My brother passed away two weeks ago. Before his death, he gave instructions to the apartment manager that if anything should happen to him for the apartment manager to give me his car. My brother left our nephew all the remaining of his possessions except for the car. My nephew took possession of the car and he refuses to give it to me unless I meet his demands.
I think you are saying that your brother who died left all of his property to his son (either by Will or by as his sole heir if he did not have a Will); but, he left instructions with the apartment manager that his car should go to you. Unfortunately, his instructions to the apartment manager would need to qualify either as a Will or as a trust for them to be effective after his death. He could have given you his car during his life; but, to have a gift effective after he died he would need to make a Will or a trust. Based on the information that you provided, the son gets the car; you do not. Sorry.
The car and all other assets owned by your brother will pass to the heirs of your brother through the Probate court by way of the will or by intestate succession or to other owners by joint tenancy.
Assuming the nephew is the only direct heir of your brother, he is entitled to receive and take possession all of his father's possessions, regardless of what your brother told the apartment manager.
A will is the way that people make sure their wishes are carried out after they die with regard to their property. A probate court, not an apartment manager, give a properly probated will legal authority. Your brother apparently did not have a will, so the law of intestate succession (dying without a will) applies and in most, if not all, states (certainly Texas) his wife and children would receive his property instead of you as a sibling.
Who receives property after someone dies follows specific laws. If there was a valid will, the property follows the directions of the will.
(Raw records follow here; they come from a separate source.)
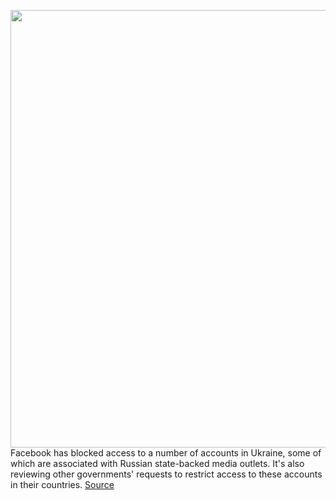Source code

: <img src='https://cdn.vox-cdn.com/thumbor/ou1Cb74kbTGKMU6HY4iexcI69S8=/0x0:2040x1360/1200x800/filters:focal(857x517:1183x843)/cdn.vox-cdn.com/uploads/chorus_image/image/70557726/acastro_180828_1777_facebook_0001.0.0.jpg' width='700px' /><br/>
Facebook has blocked access to a number of accounts in Ukraine, some of which are associated with Russian state-backed media outlets. It's also reviewing other governments' requests to restrict access to these accounts in their countries.
<a href='https://www.theverge.com/2022/2/27/22953790/facebook-restricts-access-russian-state-controlled-media-ukraine'> Source <a/>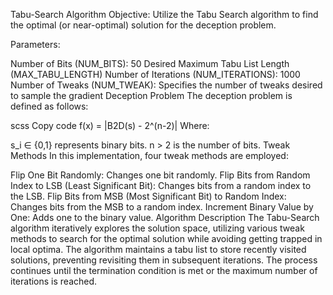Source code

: Tabu-Search Algorithm
Objective: Utilize the Tabu Search algorithm to find the optimal (or near-optimal) solution for the deception problem.

Parameters:

Number of Bits (NUM_BITS): 50
Desired Maximum Tabu List Length (MAX_TABU_LENGTH)
Number of Iterations (NUM_ITERATIONS): 1000
Number of Tweaks (NUM_TWEAK): Specifies the number of tweaks desired to sample the gradient
Deception Problem
The deception problem is defined as follows:

scss
Copy code
f(x) = |B2D(s) - 2^(n-2)|
Where:

s_i ∈ {0,1} represents binary bits.
n > 2 is the number of bits.
Tweak Methods
In this implementation, four tweak methods are employed:

Flip One Bit Randomly: Changes one bit randomly.
Flip Bits from Random Index to LSB (Least Significant Bit): Changes bits from a random index to the LSB.
Flip Bits from MSB (Most Significant Bit) to Random Index: Changes bits from the MSB to a random index.
Increment Binary Value by One: Adds one to the binary value.
Algorithm Description
The Tabu-Search algorithm iteratively explores the solution space, utilizing various tweak methods to search for the optimal solution while avoiding getting trapped in local optima. The algorithm maintains a tabu list to store recently visited solutions, preventing revisiting them in subsequent iterations. The process continues until the termination condition is met or the maximum number of iterations is reached.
If there was no will, the property is divided by operation of law. I would need more information to determine who gets the car. It is likely not up to your nephew unless the title is in his name. You need to meet with a probate lawyer.
An "instruction" is not binding unless it is contained in a properly executed will or trust, or unless there has been a pre-death transfer from your brother. He should have either put this in his will or given the car to you in his lifetime.
With very few exceptions, instructions regarding the distribution of a person's assets upon death must be in writing and properly executed to be effective. If your brother had no valid will, then his net remaining assets after all debts and expenses have been paid must be distributed according to the laws of intestacy in his state of residence. In Wisconsin, assuming your brother was unmarried at the time of his death, then his estate should be distributed to his children, in equal shares.
The apartment manager has no right to control ownership of the car; and your brother's verbal instructions cannot be proven especially if they conflict with what is written in his will.
An oral promise to leave property is probably not legally enforceable. Your brother could have done a number of things to ensure that you would receive the vehicle, chief among them being to leave a Will to that effect. Since he did not do that, his assets all pass to his heir(s), which suggests that the nephew gets the car. If he knows that his father wanted you to have it, morally, he should give you the car. Legally, he does not need to.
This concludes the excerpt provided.